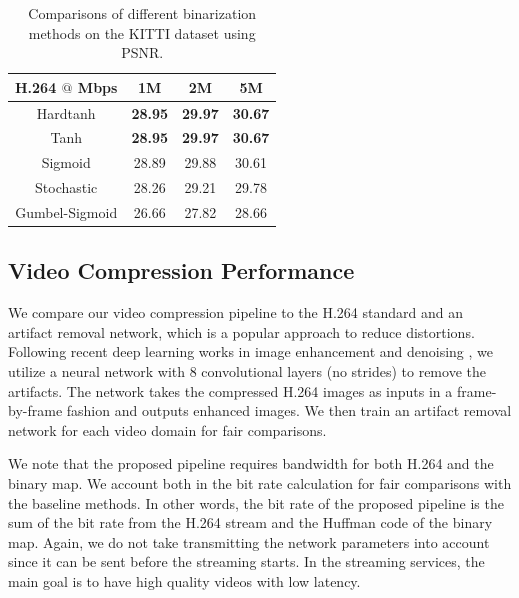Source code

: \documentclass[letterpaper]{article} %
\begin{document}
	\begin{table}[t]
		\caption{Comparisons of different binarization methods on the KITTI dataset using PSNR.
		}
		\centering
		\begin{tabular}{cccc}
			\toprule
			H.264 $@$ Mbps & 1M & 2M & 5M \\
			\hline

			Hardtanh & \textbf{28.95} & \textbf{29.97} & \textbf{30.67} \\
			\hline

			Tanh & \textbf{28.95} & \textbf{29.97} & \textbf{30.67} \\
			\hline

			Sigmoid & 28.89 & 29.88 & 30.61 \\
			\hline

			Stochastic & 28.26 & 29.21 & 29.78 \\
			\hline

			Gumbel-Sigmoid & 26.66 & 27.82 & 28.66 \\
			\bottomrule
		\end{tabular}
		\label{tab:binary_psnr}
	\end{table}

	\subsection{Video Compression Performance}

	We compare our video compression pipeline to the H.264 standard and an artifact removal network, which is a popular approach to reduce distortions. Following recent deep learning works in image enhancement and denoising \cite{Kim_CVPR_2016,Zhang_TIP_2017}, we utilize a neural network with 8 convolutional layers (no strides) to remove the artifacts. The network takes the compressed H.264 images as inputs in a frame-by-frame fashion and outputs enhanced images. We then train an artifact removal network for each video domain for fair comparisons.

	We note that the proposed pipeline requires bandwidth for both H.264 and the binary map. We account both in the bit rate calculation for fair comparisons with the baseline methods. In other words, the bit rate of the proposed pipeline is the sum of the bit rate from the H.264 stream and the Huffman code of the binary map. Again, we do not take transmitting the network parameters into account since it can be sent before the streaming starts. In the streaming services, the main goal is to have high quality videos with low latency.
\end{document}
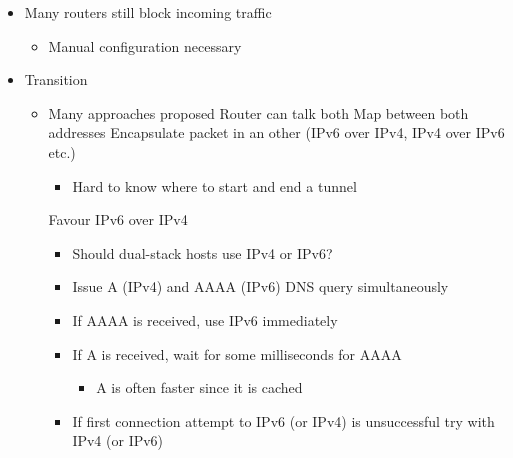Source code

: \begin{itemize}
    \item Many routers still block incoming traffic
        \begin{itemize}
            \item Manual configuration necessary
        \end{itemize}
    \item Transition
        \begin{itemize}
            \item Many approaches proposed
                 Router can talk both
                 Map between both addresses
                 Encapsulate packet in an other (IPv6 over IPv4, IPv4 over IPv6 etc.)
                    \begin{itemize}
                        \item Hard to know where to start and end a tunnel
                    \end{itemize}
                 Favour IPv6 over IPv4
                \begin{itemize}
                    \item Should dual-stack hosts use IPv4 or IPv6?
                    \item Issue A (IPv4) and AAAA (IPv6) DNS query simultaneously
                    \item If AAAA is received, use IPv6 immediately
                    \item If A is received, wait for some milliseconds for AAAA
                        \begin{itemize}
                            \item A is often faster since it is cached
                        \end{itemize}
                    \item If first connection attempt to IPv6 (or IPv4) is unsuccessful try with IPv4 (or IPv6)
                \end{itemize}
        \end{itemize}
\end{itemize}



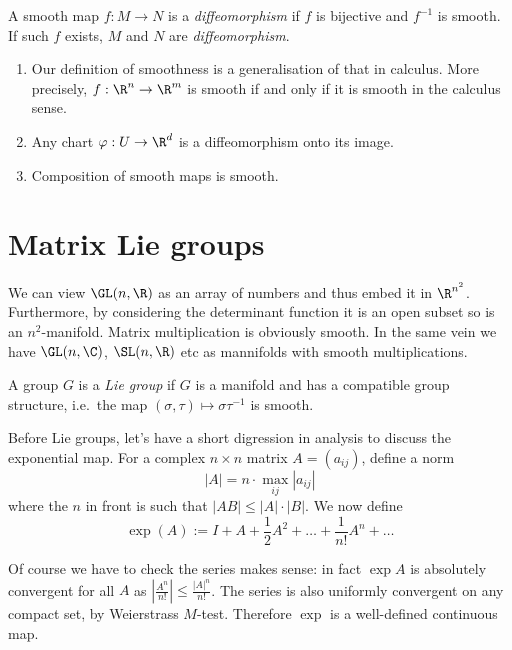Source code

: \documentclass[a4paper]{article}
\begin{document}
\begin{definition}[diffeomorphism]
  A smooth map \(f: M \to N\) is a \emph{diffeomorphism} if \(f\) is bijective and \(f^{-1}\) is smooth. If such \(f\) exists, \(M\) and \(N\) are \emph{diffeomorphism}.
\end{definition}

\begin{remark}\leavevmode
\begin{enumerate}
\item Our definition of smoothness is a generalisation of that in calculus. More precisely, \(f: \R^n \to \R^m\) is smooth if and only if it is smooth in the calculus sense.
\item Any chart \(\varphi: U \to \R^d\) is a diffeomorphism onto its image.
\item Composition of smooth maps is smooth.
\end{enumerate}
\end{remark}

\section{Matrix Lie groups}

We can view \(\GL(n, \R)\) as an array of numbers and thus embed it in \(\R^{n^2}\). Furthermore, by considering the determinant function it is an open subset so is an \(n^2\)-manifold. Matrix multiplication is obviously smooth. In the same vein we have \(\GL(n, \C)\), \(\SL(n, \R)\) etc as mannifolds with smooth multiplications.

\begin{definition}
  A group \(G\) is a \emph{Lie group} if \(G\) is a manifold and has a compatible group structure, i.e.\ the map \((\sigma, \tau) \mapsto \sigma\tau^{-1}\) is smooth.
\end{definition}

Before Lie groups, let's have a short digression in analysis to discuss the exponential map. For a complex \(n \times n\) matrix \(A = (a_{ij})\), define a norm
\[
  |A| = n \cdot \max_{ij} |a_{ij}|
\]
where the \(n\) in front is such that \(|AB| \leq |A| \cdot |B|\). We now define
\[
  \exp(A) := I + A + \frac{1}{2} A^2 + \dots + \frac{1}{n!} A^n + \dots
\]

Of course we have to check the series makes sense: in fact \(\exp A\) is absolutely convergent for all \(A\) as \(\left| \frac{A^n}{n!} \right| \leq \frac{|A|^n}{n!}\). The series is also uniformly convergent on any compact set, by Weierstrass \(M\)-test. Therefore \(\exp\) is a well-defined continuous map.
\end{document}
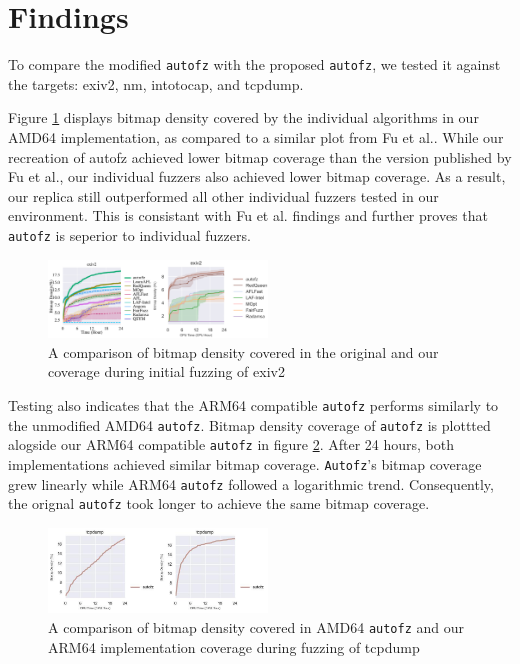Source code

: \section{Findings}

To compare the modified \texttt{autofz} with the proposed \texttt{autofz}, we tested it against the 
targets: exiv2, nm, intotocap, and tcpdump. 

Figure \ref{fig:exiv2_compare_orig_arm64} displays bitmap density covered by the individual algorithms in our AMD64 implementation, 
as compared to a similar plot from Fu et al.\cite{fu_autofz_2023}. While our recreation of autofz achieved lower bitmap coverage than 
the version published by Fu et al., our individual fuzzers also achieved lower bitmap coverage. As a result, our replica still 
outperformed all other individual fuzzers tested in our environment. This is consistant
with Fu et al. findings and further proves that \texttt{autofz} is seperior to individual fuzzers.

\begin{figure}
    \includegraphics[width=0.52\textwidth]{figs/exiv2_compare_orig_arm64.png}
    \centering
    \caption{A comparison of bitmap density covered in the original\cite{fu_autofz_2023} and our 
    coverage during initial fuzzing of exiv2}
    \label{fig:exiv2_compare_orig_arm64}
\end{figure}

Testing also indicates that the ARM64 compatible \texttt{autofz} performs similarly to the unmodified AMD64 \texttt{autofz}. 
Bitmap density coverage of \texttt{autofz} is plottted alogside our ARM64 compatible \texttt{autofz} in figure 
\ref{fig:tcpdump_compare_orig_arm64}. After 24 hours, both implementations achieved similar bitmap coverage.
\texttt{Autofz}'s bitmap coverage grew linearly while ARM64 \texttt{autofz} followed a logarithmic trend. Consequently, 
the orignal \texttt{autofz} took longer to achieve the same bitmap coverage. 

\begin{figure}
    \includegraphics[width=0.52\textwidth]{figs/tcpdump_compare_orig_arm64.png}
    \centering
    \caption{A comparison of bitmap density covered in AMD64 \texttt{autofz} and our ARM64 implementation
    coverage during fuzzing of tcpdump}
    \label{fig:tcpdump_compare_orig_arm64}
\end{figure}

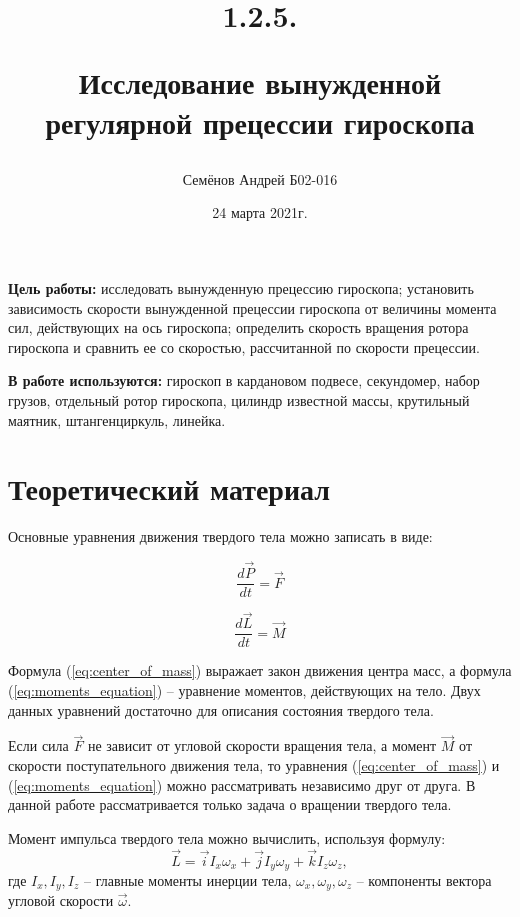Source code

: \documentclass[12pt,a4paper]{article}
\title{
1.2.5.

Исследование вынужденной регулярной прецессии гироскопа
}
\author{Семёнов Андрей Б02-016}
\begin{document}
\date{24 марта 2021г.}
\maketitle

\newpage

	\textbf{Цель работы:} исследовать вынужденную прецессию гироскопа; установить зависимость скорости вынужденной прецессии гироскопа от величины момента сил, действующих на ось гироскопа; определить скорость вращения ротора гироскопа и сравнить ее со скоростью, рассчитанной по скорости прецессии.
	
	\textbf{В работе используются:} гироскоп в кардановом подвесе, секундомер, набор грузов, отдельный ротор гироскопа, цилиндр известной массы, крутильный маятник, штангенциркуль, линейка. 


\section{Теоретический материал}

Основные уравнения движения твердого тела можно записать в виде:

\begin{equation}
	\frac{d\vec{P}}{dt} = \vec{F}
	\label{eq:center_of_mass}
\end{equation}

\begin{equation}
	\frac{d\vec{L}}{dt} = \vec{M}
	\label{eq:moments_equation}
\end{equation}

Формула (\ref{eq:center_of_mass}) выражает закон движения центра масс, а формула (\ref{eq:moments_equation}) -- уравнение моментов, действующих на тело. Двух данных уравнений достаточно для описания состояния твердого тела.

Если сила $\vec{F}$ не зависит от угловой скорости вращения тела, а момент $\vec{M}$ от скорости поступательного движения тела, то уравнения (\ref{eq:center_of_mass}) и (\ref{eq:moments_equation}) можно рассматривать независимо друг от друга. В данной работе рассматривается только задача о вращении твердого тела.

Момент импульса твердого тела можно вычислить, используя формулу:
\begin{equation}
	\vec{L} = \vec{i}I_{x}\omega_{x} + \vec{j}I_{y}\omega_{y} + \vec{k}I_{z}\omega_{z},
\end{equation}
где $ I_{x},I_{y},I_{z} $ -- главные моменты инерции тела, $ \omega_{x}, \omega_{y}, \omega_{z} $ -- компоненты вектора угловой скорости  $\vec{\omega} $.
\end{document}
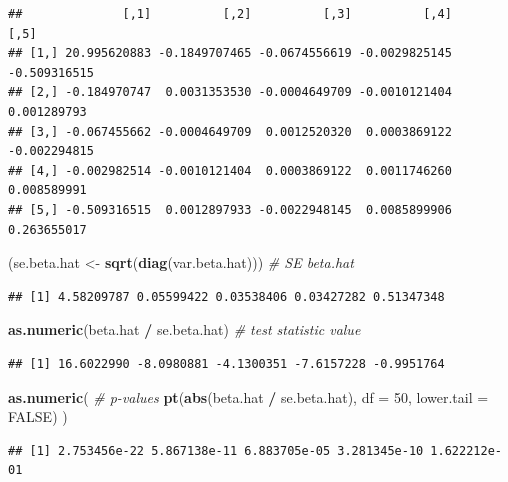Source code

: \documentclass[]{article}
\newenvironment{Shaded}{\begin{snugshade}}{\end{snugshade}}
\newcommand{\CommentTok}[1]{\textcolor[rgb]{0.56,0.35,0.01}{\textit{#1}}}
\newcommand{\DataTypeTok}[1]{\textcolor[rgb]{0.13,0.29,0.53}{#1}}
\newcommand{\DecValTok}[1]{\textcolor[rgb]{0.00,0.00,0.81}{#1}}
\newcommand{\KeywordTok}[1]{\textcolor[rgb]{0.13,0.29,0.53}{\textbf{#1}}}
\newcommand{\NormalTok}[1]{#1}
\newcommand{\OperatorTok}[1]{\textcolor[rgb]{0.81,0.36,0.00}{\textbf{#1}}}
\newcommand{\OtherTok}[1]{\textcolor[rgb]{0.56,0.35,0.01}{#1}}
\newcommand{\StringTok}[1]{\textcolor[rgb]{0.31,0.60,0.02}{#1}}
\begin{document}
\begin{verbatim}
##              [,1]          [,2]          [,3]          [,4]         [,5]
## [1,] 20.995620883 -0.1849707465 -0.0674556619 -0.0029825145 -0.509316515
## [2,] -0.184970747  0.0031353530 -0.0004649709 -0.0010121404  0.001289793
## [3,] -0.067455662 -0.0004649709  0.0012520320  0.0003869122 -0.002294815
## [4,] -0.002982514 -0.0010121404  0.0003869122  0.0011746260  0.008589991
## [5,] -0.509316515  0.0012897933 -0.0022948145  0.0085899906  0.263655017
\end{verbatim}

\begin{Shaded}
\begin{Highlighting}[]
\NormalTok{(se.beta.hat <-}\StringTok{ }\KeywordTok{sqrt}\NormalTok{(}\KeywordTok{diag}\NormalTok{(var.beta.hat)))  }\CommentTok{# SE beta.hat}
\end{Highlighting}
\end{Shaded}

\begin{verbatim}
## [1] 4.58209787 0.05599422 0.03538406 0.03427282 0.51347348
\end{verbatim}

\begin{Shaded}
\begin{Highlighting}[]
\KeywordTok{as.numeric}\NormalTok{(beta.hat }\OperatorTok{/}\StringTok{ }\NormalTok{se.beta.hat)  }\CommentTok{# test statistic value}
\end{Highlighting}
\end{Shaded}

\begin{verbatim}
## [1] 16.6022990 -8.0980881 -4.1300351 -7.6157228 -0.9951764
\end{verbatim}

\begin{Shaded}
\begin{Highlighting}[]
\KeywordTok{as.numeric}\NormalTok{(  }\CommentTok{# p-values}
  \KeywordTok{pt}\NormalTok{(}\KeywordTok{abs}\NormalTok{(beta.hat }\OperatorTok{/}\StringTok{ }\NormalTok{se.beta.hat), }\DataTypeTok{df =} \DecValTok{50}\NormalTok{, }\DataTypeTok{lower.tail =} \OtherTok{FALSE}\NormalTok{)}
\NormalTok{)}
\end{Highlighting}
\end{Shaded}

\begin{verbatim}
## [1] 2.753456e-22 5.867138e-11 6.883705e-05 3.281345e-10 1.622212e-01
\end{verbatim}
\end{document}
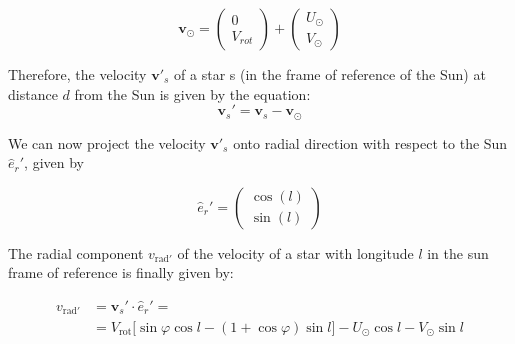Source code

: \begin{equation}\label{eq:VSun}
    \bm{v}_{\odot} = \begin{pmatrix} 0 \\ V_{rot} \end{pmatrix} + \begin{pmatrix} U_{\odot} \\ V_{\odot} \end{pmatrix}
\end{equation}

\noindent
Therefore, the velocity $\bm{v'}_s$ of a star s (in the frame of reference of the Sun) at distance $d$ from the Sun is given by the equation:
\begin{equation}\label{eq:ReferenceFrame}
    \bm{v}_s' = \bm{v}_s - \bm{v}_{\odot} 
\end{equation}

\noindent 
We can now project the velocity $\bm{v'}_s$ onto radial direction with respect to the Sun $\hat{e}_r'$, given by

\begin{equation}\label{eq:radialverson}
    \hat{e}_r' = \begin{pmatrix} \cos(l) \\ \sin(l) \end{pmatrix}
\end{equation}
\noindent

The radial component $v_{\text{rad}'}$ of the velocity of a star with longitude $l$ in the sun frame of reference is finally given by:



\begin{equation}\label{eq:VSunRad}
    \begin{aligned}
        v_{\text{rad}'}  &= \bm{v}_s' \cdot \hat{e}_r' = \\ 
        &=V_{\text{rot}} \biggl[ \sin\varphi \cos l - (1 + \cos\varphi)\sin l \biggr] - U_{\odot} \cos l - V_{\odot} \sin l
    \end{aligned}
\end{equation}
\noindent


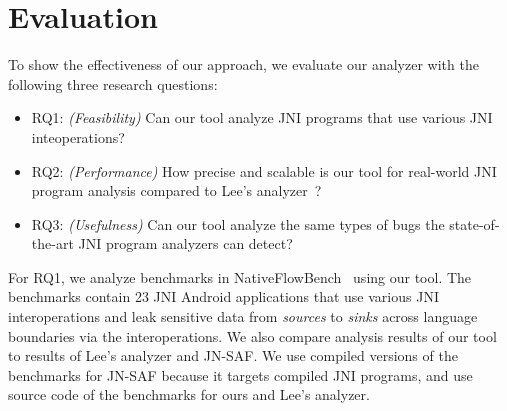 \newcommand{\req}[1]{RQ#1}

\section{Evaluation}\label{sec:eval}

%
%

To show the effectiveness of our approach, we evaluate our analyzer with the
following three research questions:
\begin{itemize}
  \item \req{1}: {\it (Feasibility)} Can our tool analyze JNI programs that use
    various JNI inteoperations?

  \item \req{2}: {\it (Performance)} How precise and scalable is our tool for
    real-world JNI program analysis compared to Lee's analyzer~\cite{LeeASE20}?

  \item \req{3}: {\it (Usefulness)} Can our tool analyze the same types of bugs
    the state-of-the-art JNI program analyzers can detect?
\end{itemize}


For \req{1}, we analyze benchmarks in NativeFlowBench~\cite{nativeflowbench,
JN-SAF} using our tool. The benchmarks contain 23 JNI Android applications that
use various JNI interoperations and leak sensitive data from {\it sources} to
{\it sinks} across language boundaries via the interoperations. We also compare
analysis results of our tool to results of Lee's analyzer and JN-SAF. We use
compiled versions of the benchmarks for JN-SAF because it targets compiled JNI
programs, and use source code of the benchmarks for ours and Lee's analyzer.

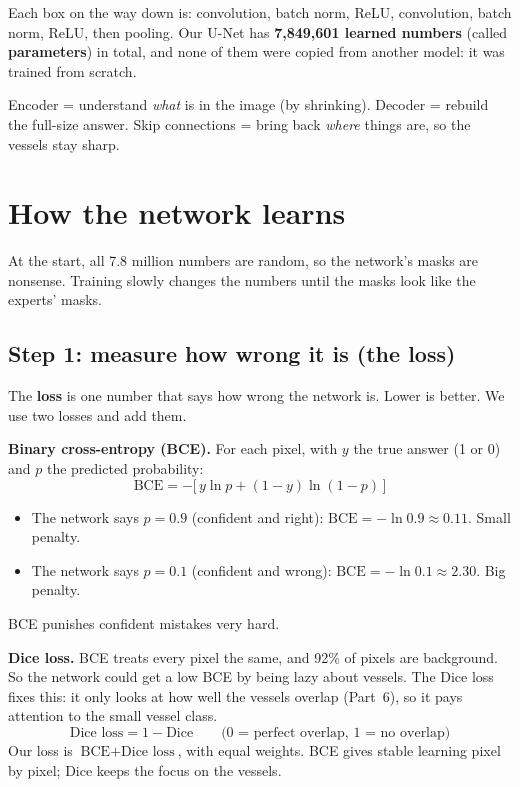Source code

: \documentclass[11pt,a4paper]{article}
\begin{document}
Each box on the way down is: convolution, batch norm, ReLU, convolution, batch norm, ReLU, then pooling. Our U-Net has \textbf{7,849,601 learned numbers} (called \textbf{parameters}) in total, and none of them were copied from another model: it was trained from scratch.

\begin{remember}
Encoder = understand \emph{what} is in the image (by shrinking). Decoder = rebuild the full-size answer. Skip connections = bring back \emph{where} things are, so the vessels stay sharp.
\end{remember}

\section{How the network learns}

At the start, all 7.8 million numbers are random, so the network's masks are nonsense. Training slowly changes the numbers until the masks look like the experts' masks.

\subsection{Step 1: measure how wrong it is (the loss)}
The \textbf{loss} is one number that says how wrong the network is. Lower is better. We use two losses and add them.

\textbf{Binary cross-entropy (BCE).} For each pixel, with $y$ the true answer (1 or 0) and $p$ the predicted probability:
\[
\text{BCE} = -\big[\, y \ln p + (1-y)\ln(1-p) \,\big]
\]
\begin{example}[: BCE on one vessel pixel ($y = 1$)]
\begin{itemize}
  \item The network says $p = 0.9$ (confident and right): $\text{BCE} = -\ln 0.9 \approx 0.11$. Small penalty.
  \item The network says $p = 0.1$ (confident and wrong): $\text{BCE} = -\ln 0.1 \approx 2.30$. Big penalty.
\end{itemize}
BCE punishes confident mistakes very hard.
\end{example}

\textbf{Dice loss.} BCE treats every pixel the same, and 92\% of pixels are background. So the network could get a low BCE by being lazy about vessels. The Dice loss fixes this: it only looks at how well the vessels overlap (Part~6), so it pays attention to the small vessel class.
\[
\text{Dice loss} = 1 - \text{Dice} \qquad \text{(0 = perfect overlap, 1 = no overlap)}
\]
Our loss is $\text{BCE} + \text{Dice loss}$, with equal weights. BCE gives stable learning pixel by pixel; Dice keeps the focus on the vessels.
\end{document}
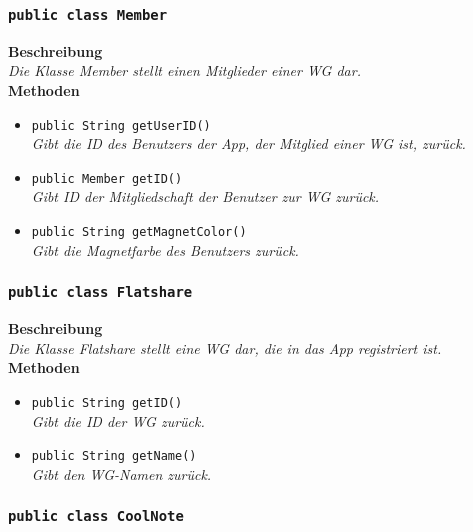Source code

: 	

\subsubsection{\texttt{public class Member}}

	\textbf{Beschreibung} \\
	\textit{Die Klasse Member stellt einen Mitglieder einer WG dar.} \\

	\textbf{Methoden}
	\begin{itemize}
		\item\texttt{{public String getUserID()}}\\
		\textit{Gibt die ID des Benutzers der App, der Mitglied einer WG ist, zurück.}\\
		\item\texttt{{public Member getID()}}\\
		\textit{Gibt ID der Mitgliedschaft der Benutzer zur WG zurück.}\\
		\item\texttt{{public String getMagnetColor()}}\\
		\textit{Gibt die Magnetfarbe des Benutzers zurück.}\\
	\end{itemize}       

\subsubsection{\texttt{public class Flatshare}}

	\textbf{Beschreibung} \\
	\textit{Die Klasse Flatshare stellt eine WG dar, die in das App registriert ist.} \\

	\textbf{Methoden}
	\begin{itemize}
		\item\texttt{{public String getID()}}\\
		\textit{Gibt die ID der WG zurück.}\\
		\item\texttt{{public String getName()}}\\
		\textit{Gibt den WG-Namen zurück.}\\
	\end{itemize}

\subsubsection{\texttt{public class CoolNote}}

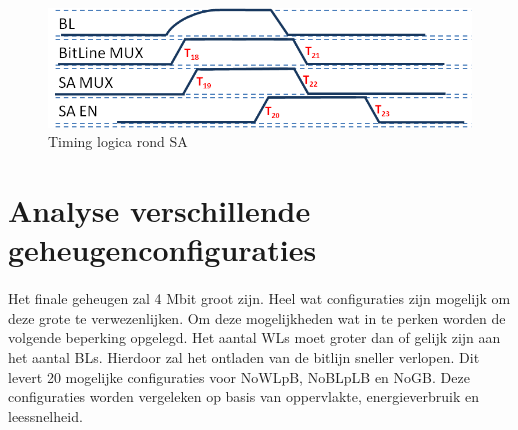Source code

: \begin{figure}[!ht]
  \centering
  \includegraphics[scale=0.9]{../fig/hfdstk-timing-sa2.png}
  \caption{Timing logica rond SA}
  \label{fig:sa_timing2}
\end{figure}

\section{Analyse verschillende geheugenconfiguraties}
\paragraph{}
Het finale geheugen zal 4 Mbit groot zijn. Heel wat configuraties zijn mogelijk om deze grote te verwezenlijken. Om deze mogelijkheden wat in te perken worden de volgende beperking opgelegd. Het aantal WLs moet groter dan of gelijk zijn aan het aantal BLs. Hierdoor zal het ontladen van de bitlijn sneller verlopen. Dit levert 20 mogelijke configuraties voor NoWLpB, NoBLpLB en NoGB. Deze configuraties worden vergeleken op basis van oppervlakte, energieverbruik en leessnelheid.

» How to complete this task
Copy every line of the material in which the word "onto" occurs.

» Response area
\item Any chart \(\varphi: U \to \R^d\) is a diffeomorphism onto its image.
We can now project the velocity $\bm{v'}_s$ onto radial direction with respect to the Sun $\hat{e}_r'$, given by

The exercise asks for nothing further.